▸ **TASK DESCRIPTION**: The required output is a number: how many lines of the data below include the string "lvert".

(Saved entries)
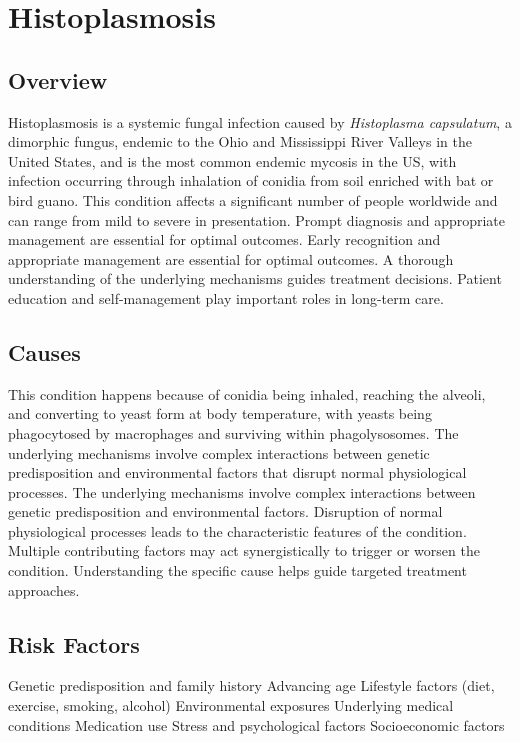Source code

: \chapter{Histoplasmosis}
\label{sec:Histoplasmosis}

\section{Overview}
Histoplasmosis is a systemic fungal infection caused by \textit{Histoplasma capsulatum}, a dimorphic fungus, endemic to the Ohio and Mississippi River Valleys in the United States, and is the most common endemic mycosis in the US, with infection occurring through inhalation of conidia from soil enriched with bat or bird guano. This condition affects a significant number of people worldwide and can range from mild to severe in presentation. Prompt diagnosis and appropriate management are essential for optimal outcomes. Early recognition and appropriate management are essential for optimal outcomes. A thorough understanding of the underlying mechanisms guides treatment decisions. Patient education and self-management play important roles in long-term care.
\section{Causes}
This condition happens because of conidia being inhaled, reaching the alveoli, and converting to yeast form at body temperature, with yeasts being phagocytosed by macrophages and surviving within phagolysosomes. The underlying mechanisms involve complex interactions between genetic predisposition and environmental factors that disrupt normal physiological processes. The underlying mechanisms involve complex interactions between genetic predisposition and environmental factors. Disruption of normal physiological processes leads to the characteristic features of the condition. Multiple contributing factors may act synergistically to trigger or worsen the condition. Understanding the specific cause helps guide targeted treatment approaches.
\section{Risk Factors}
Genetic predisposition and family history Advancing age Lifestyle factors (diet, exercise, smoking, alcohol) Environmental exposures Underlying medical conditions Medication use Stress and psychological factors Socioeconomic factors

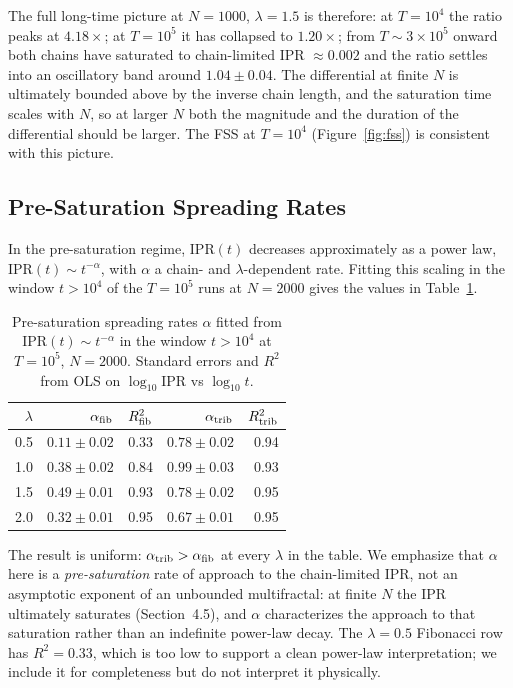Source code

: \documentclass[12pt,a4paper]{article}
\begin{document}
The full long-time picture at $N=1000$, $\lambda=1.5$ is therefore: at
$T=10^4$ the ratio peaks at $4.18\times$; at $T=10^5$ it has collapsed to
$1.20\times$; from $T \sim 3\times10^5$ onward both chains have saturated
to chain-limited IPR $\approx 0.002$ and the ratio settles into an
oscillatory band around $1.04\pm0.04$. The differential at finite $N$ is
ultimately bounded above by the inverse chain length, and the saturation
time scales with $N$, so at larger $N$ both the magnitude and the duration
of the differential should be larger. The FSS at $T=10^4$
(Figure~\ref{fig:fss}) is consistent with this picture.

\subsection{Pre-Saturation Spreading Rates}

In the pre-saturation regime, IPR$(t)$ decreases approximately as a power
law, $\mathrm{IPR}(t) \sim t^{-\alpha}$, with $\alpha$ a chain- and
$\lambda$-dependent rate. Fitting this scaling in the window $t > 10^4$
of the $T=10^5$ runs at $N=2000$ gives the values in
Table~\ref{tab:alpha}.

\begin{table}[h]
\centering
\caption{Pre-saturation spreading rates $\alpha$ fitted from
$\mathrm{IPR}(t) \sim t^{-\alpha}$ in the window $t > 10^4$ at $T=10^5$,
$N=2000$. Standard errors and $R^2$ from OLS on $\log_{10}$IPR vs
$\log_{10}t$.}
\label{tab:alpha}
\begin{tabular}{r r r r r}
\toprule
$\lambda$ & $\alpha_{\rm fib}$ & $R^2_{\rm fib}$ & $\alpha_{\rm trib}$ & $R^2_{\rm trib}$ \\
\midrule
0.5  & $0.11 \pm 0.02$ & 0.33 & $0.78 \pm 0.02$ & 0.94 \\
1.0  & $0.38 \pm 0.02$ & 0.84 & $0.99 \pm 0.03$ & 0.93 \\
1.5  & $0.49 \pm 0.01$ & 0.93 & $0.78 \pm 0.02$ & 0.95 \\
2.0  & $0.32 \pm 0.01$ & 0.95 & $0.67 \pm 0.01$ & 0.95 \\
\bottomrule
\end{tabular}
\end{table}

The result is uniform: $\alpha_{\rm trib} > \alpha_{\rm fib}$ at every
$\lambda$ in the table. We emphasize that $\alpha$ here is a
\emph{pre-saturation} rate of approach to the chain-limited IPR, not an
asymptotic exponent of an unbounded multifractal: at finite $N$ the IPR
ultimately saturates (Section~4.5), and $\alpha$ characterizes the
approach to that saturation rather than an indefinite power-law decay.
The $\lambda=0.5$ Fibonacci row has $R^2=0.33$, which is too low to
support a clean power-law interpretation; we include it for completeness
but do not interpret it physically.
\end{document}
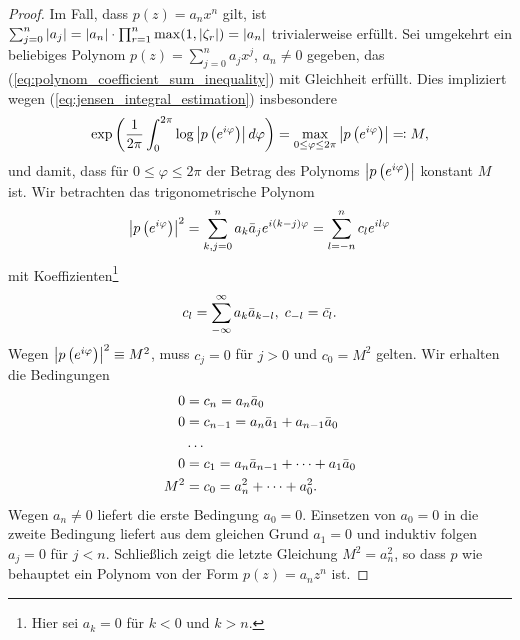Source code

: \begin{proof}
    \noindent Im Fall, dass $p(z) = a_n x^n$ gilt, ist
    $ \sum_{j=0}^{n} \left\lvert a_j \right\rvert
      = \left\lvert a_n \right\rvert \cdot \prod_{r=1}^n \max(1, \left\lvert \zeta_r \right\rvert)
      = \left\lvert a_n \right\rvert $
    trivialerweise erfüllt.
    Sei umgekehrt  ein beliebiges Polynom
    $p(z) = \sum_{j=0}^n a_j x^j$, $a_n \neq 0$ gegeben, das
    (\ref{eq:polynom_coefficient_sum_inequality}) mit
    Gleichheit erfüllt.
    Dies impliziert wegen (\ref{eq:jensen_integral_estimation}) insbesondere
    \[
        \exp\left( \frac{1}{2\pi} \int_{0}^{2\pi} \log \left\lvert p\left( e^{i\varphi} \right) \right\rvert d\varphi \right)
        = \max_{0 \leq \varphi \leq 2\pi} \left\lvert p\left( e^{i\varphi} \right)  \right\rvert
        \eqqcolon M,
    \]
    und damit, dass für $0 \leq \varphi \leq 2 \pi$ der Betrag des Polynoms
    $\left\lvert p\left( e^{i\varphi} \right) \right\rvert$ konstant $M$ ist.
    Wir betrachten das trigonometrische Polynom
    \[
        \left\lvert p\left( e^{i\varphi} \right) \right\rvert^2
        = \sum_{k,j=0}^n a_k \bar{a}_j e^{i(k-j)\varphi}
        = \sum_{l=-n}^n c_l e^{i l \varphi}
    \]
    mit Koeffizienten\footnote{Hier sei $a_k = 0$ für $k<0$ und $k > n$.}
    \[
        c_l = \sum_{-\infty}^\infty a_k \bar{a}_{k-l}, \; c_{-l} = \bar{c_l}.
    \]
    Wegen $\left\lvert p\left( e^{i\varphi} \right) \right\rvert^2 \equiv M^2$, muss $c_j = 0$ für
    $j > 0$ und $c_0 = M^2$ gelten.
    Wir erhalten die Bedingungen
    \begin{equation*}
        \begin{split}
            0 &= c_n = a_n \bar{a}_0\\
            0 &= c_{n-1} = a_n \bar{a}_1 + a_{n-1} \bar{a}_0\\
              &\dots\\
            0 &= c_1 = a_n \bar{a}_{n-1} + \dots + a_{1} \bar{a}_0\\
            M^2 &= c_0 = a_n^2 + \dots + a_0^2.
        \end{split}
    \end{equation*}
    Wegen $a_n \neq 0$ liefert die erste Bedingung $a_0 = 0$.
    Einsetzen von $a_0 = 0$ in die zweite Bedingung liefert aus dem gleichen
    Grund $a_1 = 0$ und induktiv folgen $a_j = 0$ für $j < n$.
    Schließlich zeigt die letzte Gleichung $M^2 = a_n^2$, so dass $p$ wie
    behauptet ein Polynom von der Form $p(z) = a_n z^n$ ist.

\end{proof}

▸ **EXERCISE SOLUTION**: 8